● Problem to solve
Write the data out again, character for character, with no images.

□ □ □ □ □ □ □

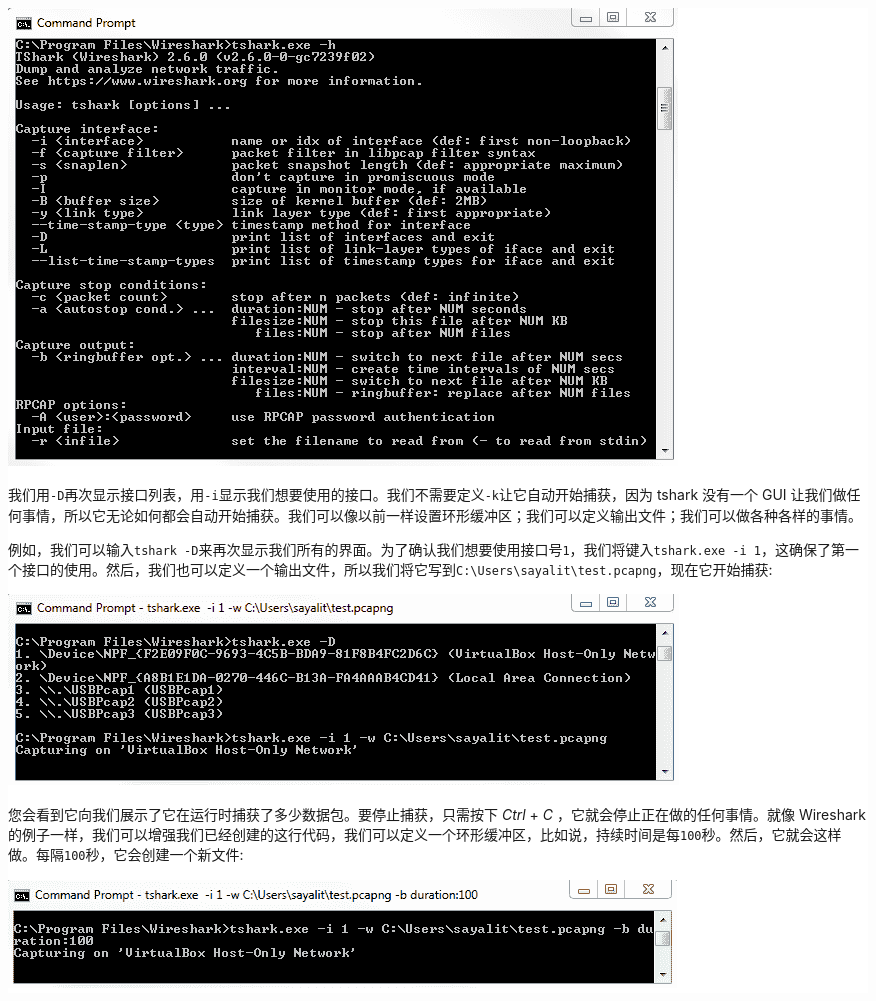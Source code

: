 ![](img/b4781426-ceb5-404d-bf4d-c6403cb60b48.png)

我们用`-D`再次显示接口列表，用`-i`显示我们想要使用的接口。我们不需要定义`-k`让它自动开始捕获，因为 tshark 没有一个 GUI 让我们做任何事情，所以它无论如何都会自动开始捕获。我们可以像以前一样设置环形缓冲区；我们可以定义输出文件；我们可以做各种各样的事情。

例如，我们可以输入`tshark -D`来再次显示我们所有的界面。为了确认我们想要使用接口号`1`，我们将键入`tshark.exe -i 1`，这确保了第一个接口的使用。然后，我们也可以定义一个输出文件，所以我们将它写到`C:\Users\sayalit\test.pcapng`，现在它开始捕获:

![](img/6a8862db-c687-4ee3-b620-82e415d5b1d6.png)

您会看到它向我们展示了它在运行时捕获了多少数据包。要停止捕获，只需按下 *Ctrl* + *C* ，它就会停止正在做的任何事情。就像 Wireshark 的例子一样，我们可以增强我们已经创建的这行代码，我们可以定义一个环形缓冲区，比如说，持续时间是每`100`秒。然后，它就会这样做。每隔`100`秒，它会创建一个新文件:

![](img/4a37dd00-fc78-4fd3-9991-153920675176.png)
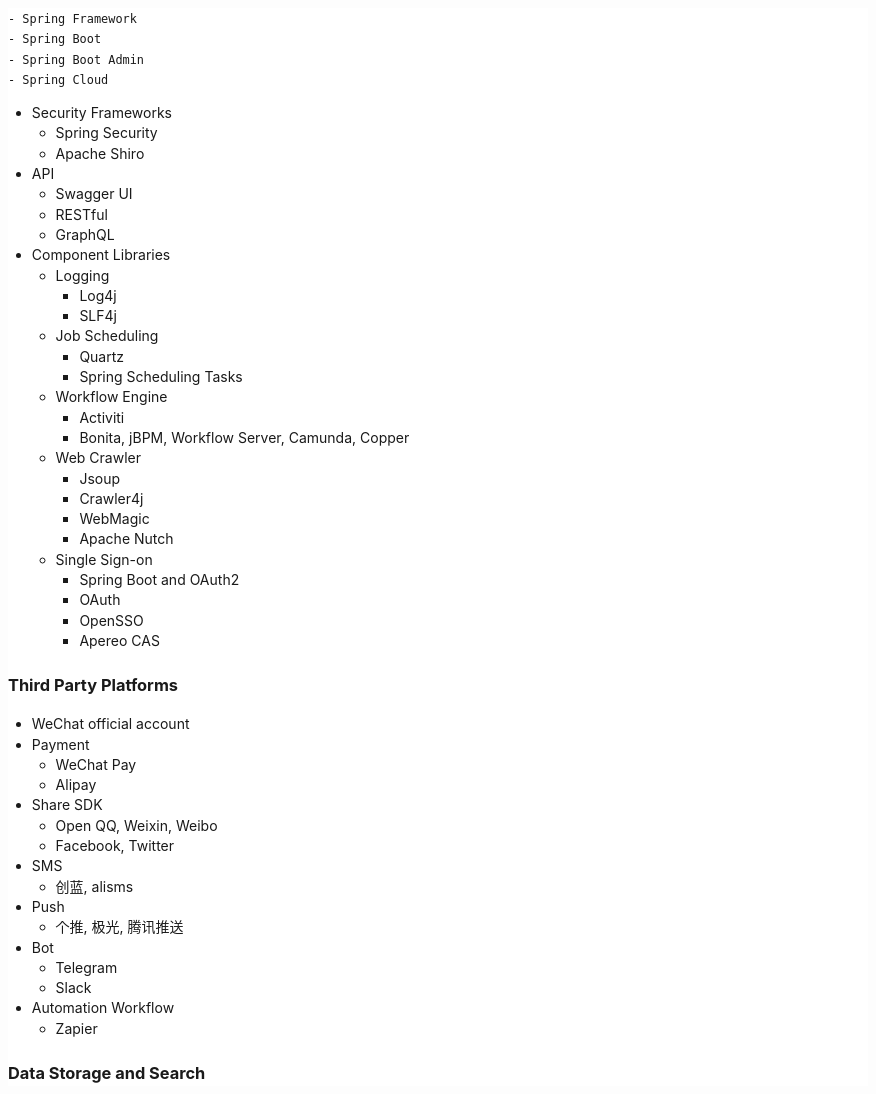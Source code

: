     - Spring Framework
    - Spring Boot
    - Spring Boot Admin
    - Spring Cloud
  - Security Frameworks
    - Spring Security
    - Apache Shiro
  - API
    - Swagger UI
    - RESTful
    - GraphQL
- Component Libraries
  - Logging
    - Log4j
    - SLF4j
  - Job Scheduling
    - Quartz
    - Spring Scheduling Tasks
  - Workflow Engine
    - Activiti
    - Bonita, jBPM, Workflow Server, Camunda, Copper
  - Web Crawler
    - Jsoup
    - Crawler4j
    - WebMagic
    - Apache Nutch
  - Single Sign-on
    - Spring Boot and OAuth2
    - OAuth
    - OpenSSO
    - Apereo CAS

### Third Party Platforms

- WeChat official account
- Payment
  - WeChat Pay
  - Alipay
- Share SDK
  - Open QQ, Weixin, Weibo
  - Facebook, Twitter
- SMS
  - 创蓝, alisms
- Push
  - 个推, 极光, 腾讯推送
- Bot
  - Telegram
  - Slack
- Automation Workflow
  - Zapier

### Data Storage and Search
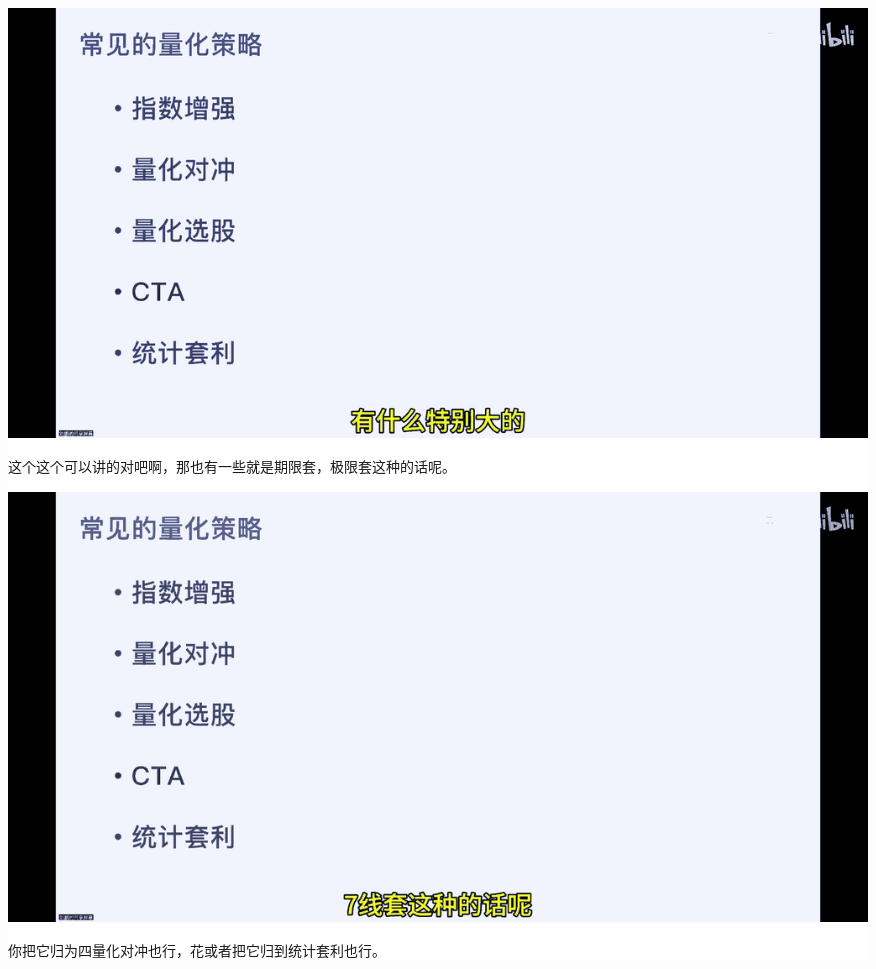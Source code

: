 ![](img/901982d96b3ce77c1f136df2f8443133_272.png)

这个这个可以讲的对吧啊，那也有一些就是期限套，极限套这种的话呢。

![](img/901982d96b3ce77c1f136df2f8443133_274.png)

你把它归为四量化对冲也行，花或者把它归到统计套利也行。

□ □ □ □ □ □ □

● Result of this task
Source code

: ![](img/b4781426-ceb5-404d-bf4d-c6403cb60b48.png)

我们用`-D`再次显示接口列表，用`-i`显示我们想要使用的接口。我们不需要定义`-k`让它自动开始捕获，因为 tshark 没有一个 GUI 让我们做任何事情，所以它无论如何都会自动开始捕获。我们可以像以前一样设置环形缓冲区；我们可以定义输出文件；我们可以做各种各样的事情。

例如，我们可以输入`tshark -D`来再次显示我们所有的界面。为了确认我们想要使用接口号`1`，我们将键入`tshark.exe -i 1`，这确保了第一个接口的使用。然后，我们也可以定义一个输出文件，所以我们将它写到`C:\Users\sayalit\test.pcapng`，现在它开始捕获:

![](img/6a8862db-c687-4ee3-b620-82e415d5b1d6.png)

您会看到它向我们展示了它在运行时捕获了多少数据包。要停止捕获，只需按下 *Ctrl* + *C* ，它就会停止正在做的任何事情。就像 Wireshark 的例子一样，我们可以增强我们已经创建的这行代码，我们可以定义一个环形缓冲区，比如说，持续时间是每`100`秒。然后，它就会这样做。每隔`100`秒，它会创建一个新文件:

![](img/4a37dd00-fc78-4fd3-9991-153920675176.png)
Source code

:     - Spring Framework
    - Spring Boot
    - Spring Boot Admin
    - Spring Cloud
  - Security Frameworks
    - Spring Security
    - Apache Shiro
  - API
    - Swagger UI
    - RESTful
    - GraphQL
- Component Libraries
  - Logging
    - Log4j
    - SLF4j
  - Job Scheduling
    - Quartz
    - Spring Scheduling Tasks
  - Workflow Engine
    - Activiti
    - Bonita, jBPM, Workflow Server, Camunda, Copper
  - Web Crawler
    - Jsoup
    - Crawler4j
    - WebMagic
    - Apache Nutch
  - Single Sign-on
    - Spring Boot and OAuth2
    - OAuth
    - OpenSSO
    - Apereo CAS

### Third Party Platforms

- WeChat official account
- Payment
  - WeChat Pay
  - Alipay
- Share SDK
  - Open QQ, Weixin, Weibo
  - Facebook, Twitter
- SMS
  - 创蓝, alisms
- Push
  - 个推, 极光, 腾讯推送
- Bot
  - Telegram
  - Slack
- Automation Workflow
  - Zapier

### Data Storage and Search
Source code

: ![](img/901982d96b3ce77c1f136df2f8443133_272.png)

这个这个可以讲的对吧啊，那也有一些就是期限套，极限套这种的话呢。

![](img/901982d96b3ce77c1f136df2f8443133_274.png)

你把它归为四量化对冲也行，花或者把它归到统计套利也行。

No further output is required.